A metodologia tem como base a escuta do momento presente e a adaptação às propostas do outro, seja ele o público, o espaço ou o companheiro de cena. A partir dessa escuta, os improvisadores vão construindo um jogo cênico diante do espectador, que passa a ser coautor e pode interferir diretamente nos desdobramentos da história improvisada.
Que elementos não podem faltar?
A disponibilidade para o imprevisto e para o jogo. E o risco. Improvisadores acabam se acomodando a determinados jogos muito conhecidos. Com o tempo, eles passam a ser mera repetição de fórmulas aprendidas, perdendo o espírito do improviso e da espontaneidade. É preciso sempre sair da zona de conforto e voltar a “jogar perigosamente”. O público agradece, pois sente que o que está sendo construído em cena realmente é único.
O que marca a improvisação feita em Minas?

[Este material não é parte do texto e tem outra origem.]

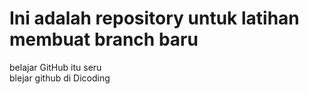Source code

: # Ini adalah repository untuk latihan membuat branch baru
belajar GitHub itu seru<br>
blejar github di Dicoding<br>
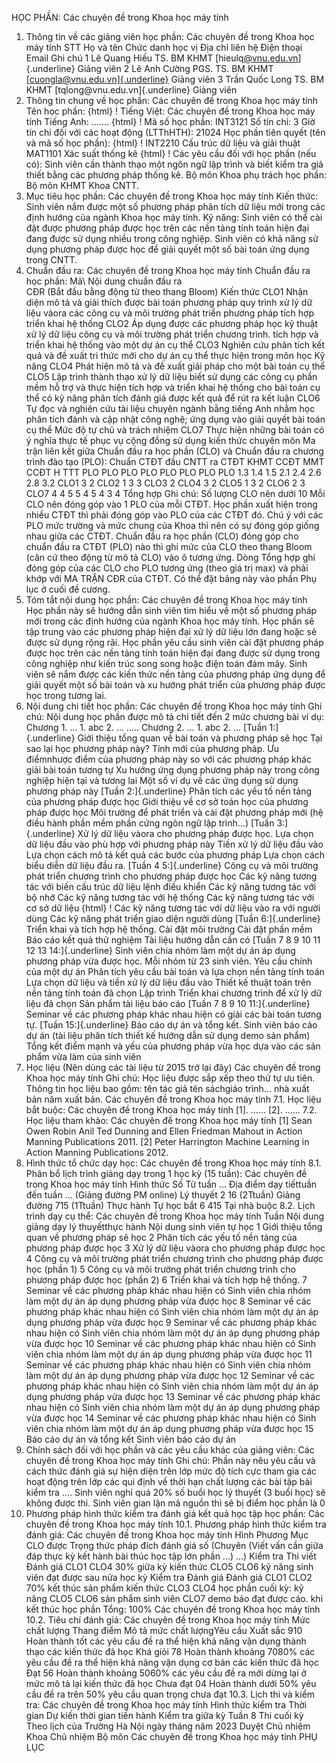 HỌC PHẦN: Các chuyên đề trong Khoa học máy tính
1. Thông tin về các giảng viên học phần: Các chuyên đề trong Khoa học máy tính
STT Họ và tên Chức danh học vị Địa chỉ liên hệ Điện thoại Email Ghi chú 1 Lê Quang Hiếu TS. BM KHMT [hieulq[\@vnu.edu.vn](mailto:cuongla@vnu.edu.vn)]{.underline} Giảng viên
2 Lê Anh Cường PGS. TS. BM KHMT [[cuongla\@vnu.edu.vn]{.underline}](mailto:cuongla@vnu.edu.vn) Giảng viên
3 Trần Quốc Long TS. BM KHMT [tqlong\@vnu.edu.vn]{.underline} Giảng viên
2. Thông tin chung về học phần: Các chuyên đề trong Khoa học máy tính Tên học phần:
{html}
! Tiếng Việt: Các chuyên đề trong Khoa học máy tính Tiếng Anh: \...\....
{html}
! Mã số học phần: INT3121 Số tín chỉ: 3 Giờ tín chỉ đối với các hoạt động (LTThHTH): 21024 Học phần tiên quyết (tên và mã số học phần):
{html}
! INT2210 Cấu trúc dữ liệu và giải thuật MAT1101 Xác suất thống kê
{html}
! Các yêu cầu đối với học phần (nếu có): Sinh viên cần thành thạo một
ngôn ngữ lập trình và biết kiểm tra giả thiết bằng các phương pháp
thống kê. Bộ môn Khoa phụ trách học phần: Bộ môn KHMT Khoa CNTT.
3. Mục tiêu học phần: Các chuyên đề trong Khoa học máy tính Kiến thức: Sinh viên nắm được một số phương pháp phân tích dữ liệu mới trong các định hướng của ngành Khoa học máy tính. Kỹ năng: Sinh viên có thể cài đặt được phương pháp được học trên các nền tảng tính toán hiện đại đang được sử dụng nhiều trong công nghiệp. Sinh viên có khả năng sử dụng phương pháp được học để giải quyết một số bài toán ứng dụng trong CNTT.
4. Chuẩn đầu ra: Các chuyên đề trong Khoa học máy tính
Chuẩn đầu ra học phần: Mã\ Nội dung chuẩn đầu ra\
CĐR (Bắt đầu bằng động từ theo thang Bloom) Kiến thức
CLO1 Nhận diện mô tả và giải thích được bài toán phương pháp quy trình xử lý dữ liệu vàora các công cụ và môi trường phát triển phương pháp tích hợp triển khai hệ thống
CLO2 Áp dụng được các phương pháp học kỹ thuật xử lý dữ liệu công cụ và môi trường phát triển chương trình. tích hợp và triển khai hệ thống vào một dự án cụ thể
CLO3 Nghiên cứu phân tích kết quả và đề xuất tri thức mới cho dự án cụ thể thực hiện trong môn học
Kỹ năng
CLO4 Phát hiện mô tả và đề xuất giải pháp cho một bài toán cụ thể
CLO5 Lập trình thành thạo xử lý dữ liệu biết sử dụng các công cụ phần mềm hỗ trợ và thực hiện tích hợp và triển khai hệ thống cho bài toán cụ thể có kỹ năng phân tích đánh giá được kết quả để rút ra kết luận
CLO6 Tự đọc và nghiên cứu tài liệu chuyên ngành bằng tiếng Anh nhằm học phân tích đánh và cập nhật công nghệ; ứng dụng vào giải quyết bài toán cụ thể
Mức độ tự chủ và trách nhiệm
CLO7 Thực hiện những bài toán có ý nghĩa thực tế phục vụ cộng đồng sử dụng kiến thức chuyên môn Ma trận liên kết giữa Chuẩn đầu ra học phần (CLO) và Chuẩn đầu ra
chương trình đào tạo (PLO): Chuẩn CTĐT đầu CNTT ra CTĐT KHMT CCĐT MMT CCĐT H TTT PLO PLO PLO PLO PLO PLO PLO PLO 1.3 1.4 1.5 2.1 2.4 2.6 2.8 3.2 CLO1 3 2 CLO2 1 3 3 CLO3 2 CLO4 3 2 CLO5 1 3 2 CLO6 2 3 CLO7 4 4 5 5 4 5 4 3 4 Tổng hợp Ghi chú: Số lượng CLO nên dưới 10 Mỗi CLO nên đóng góp vào 1 PLO của mỗi CTĐT. Học phần xuất hiện trong nhiều CTĐT thì phải đóng góp vào PLO của các CTĐT đó. Chú ý với các PLO mức trường và mức chung của Khoa thì nên có sự đóng góp giống nhau giữa các CTĐT. Chuẩn đầu ra học phần (CLO) đóng góp cho chuẩn đầu ra CTĐT (PLO) nào thì ghi mức của CLO theo thang Bloom (căn cứ theo động từ mô tả CLO) vào ô tương ứng. Dòng Tổng hợp ghi đóng góp của các CLO cho PLO tương ứng (theo giá trị max) và phải khớp với MA TRẬN CĐR của CTĐT. Có thể đặt bảng này vào phần Phụ lục ở cuối đề cương.
5. Tóm tắt nội dung học phần: Các chuyên đề trong Khoa học máy tính
Học phần này sẽ hướng dẫn sinh viên tìm hiểu về một số phương pháp mới
trong các định hướng của ngành Khoa học máy tính. Học phần sẽ tập trung
vào các phương pháp hiện đại xử lý dữ liệu lớn đang hoặc sẽ được sử dụng
rộng rãi. Học phần yêu cầu sinh viên cài đặt phương pháp được học trên
các nền tảng tính toán hiện đại đang được sử dụng trong công nghiệp như
kiến trúc song song hoặc điện toán đám mây. Sinh viên sẽ nắm được các
kiến thức nền tảng của phương pháp ứng dụng để giải quyết một số bài
toán và xu hướng phát triển của phương pháp được học trong tương lai.
6. Nội dung chi tiết học phần: Các chuyên đề trong Khoa học máy tính
Ghi chú: Nội dung học phần được mô tả chi tiết đến 2 mức chương bài
ví dụ:
Chương 1. ...
1\. abc
2\. ...
.....
Chương 2. ...
1\. abc
2\. ...
[Tuần 1:]{.underline} Giới thiệu tổng quan về bài toán và phương
pháp sẽ học Tại sao lại học phương pháp này? Tính mới của phương pháp. Ưu điểmnhược điểm của phương pháp này so với các phương pháp khác giải bài toán tương tự Xu hướng ứng dụng phương pháp này trong công nghiệp hiện tại và tương lai Một số ví dụ về các ứng dụng sử dụng phương pháp này
[Tuần 2:]{.underline} Phân tích các yếu tố nền tảng của phương pháp
được học Giới thiệu về cơ sở toán học của phương pháp được học Môi trường để phát triển và cài đặt phương pháp mới (hệ điều hành phần mềm phần cứng ngôn ngữ lập trình...)
[Tuần 3:]{.underline} Xử lý dữ liệu vàora cho phương pháp được học. Lựa chọn dữ liệu đầu vào phù hợp với phương pháp này Tiền xử lý dữ liệu đầu vào Lựa chọn cách mô tả kết quả các bước của phương pháp Lựa chọn cách biểu diễn dữ liệu đầu ra.
[Tuần 4 5:]{.underline} Công cụ và môi trường phát triển chương
trình cho phương pháp được học Các kỹ năng tương tác với biến cấu trúc dữ liệu lệnh điều khiển Các kỹ năng tương tác với bộ nhớ Các kỹ năng tương tác với hệ thống Các kỹ năng tương tác với cơ sở dữ liệu
{html}
! Các kỹ năng tương tác với dữ liệu vào ra với người dùng Các kỹ năng phát triển giao diện người dùng
[Tuần 6:]{.underline} Triển khai và tích hợp hệ thống. Cài đặt môi trường Cài đặt phần mềm Báo cáo kết quả thử nghiệm Tài liệu hướng dẫn cần có
[Tuần 7 8 9 10 11 12 13 14:]{.underline} Sinh viên chia nhóm
làm một dự án áp dụng phương pháp vừa được học. Mỗi nhóm từ 23 sinh
viên. Yêu cầu chính của một dự án Phân tích yêu cầu bài toán và lựa chọn nền tảng tính toán Lựa chọn dữ liệu và tiền xử lý dữ liệu đầu vào Thiết kế thuật toán trên nền tảng tính toán đã chọn Lập trình Triển khai chương trình để xử lý dữ liệu đã chọn Sản phẩm tài liệu báo cáo
[Tuần 7 8 9 10 11:]{.underline} Seminar về các phương pháp khác
nhau hiện có giải các bài toán tương tự.
[Tuần 15:]{.underline} Báo cáo dự án và tổng kết. Sinh viên báo cáo dự án (tài liệu phân tích thiết kế hướng dẫn sử dụng demo sản phẩm) Tổng kết điểm mạnh và yếu của phương pháp vừa học dựa vào các sản phẩm vừa làm của sinh viên
7. Học liệu (Nên dùng các tài liệu từ 2015 trở lại đây) Các chuyên đề trong Khoa học máy tính
Ghi chú: Học liệu được sắp xếp theo thứ tự ưu tiên. Thông tin học liệu bao gồm: tên tác giả tên sáchgiáo trình... nhà xuất bản năm xuất bản. Các chuyên đề trong Khoa học máy tính
7.1. Học liệu bắt buộc: Các chuyên đề trong Khoa học máy tính \[1\]. ...\...
\[2\]. ...\...
7.2. Học liệu tham khảo: Các chuyên đề trong Khoa học máy tính \[1\] Sean Owen Robin Anil Ted Dunning and Ellen Friedman Mahout in
Action Manning Publications 2011.
\[2\] Peter Harrington Machine Learning in Action Manning
Publications 2012.
8. Hình thức tổ chức dạy học: Các chuyên đề trong Khoa học máy tính
8.1. Phân bổ lịch trình giảng dạy trong 1 học kỳ (15 tuần): Các chuyên đề trong Khoa học máy tính Hình thức Số Từ tuần ... Địa điểm dạy tiếttuần đến tuần ... (Giảng đường PM online) Lý thuyết 2 16 (2Ttuần) Giảng đường 715 (1Ttuần) Thực hành Tự học bắt 6 415 Tại nhà buộc 8.2. Lịch trình dạy cụ thể: Các chuyên đề trong Khoa học máy tính Tuần Nội dung giảng dạy lý thuyếtthực hành Nội dung sinh viên tự học 1 Giới thiệu tổng quan về phương pháp sẽ học
2 Phân tích các yếu tố nền tảng của phương pháp được học
3 Xử lý dữ liệu vàora cho phương pháp được học
4 Công cụ và môi trường phát triển chương trình cho phương pháp được học (phần 1)
5 Công cụ và môi trường phát triển chương trình cho phương pháp được học (phần 2)
6 Triển khai và tích hợp hệ thống.
7 Seminar về các phương pháp khác nhau hiện có Sinh viên chia nhóm làm một dự án áp dụng phương pháp vừa được học
8 Seminar về các phương pháp khác nhau hiện có Sinh viên chia nhóm làm một dự án áp dụng phương pháp vừa được học
9 Seminar về các phương pháp khác nhau hiện có Sinh viên chia nhóm làm một dự án áp dụng phương pháp vừa được học
10 Seminar về các phương pháp khác nhau hiện có Sinh viên chia nhóm làm một dự án áp dụng phương pháp vừa được học
11 Seminar về các phương pháp khác nhau hiện có Sinh viên chia nhóm làm một dự án áp dụng phương pháp vừa được học
12 Seminar về các phương pháp khác nhau hiện có Sinh viên chia nhóm làm một dự án áp dụng phương pháp vừa được học
13 Seminar về các phương pháp khác nhau hiện có Sinh viên chia nhóm làm một dự án áp dụng phương pháp vừa được học
14 Seminar về các phương pháp khác nhau hiện có Sinh viên chia nhóm làm một dự án áp dụng phương pháp vừa được học
15 Báo cáo dự án và tổng kết Sinh viên báo cáo dự án
9. Chính sách đối với học phần và các yêu cầu khác của giảng viên: Các chuyên đề trong Khoa học máy tính
Ghi chú: Phần này nêu yêu cầu và cách thức đánh giá sự hiện diện trên
lớp mức độ tích cực tham gia các hoạt động trên lớp các qui định về
thời hạn chất lượng các bài tập bài kiểm tra .... Sinh viên nghỉ quá 20% số buổi học lý thuyết (3 buổi học) sẽ không được thi. Sinh viên gian lận mã nguồn thì sẽ bị điểm học phần là 0
10. Phương pháp hình thức kiểm tra đánh giá kết quả học tập học phần: Các chuyên đề trong Khoa học máy tính
10.1. Phương pháp hình thức kiểm tra đánh giá: Các chuyên đề trong Khoa học máy tính Hình Phương Mục CLO được Trọng thức pháp đích đánh giá số (Chuyên (Viết vấn cần giữa đáp thực kỳ kết hành bài thúc học tập lớn phần ...) ...) Kiểm tra Thi viết Đánh giá CLO1 CLO4 30% giữa kỳ kiến thức CLO5 CLO6 kỹ năng sinh viên đạt được sau nửa học kỳ Kiểm tra Đánh giá Đánh giá CLO1 CLO2 70% kết thúc sản phẩm kiến thức CLO3 CLO4 học phần cuối kỳ: kỹ năng CLO5 CLO6 sản phẩm sinh viên CLO7 demo báo đạt được cáo. khi kết thúc học phần Tổng: 100% Các chuyên đề trong Khoa học máy tính 10.2. Tiêu chí đánh giá: Các chuyên đề trong Khoa học máy tính Mức chất lượng Thang điểm Mô tả mức chất lượngYêu cầu Xuất sắc 910 Hoàn thành tốt các yêu cầu đề ra thể hiện khả năng vận dụng thành thạo các kiến thức đã học
Khá giỏi 78 Hoàn thành khoảng 7080% các yêu cầu đề ra thể hiện khả năng vận dụng cơ bản các kiến thức đã học
Đạt 56 Hoàn thành khoảng 5060% các yêu cầu đề ra mới dừng lại ở mức mô tả lại kiến thức đã học
Chưa đạt 04 Hoàn thành dưới 50% yêu cầu đề ra trên 50% yêu cầu quan trọng chưa đạt
10.3. Lịch thi và kiểm tra: Các chuyên đề trong Khoa học máy tính Hình thức kiểm tra Thời gian Dự kiến thời gian tiến hành Kiểm tra giữa kỳ Tuần 8
Thi cuối kỳ Theo lịch của Trường
Hà Nội ngày tháng năm 2023 Duyệt Chủ nhiệm Khoa Chủ nhiệm Bộ môn Các chuyên đề trong Khoa học máy tính
PHỤ LỤC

A pesquisa. Diversos coletivos, entre os quais se destaca a Uma Companhia, são capazes de mostrar uma cena contemporânea improvisada diferente do que se vê nos jogos da televisão brasileira. Parte dos mineiros está estudando o tema na pós-graduação em artes da UFMG, fazendo de Minas um foco importante do pensamento sobre essa prática.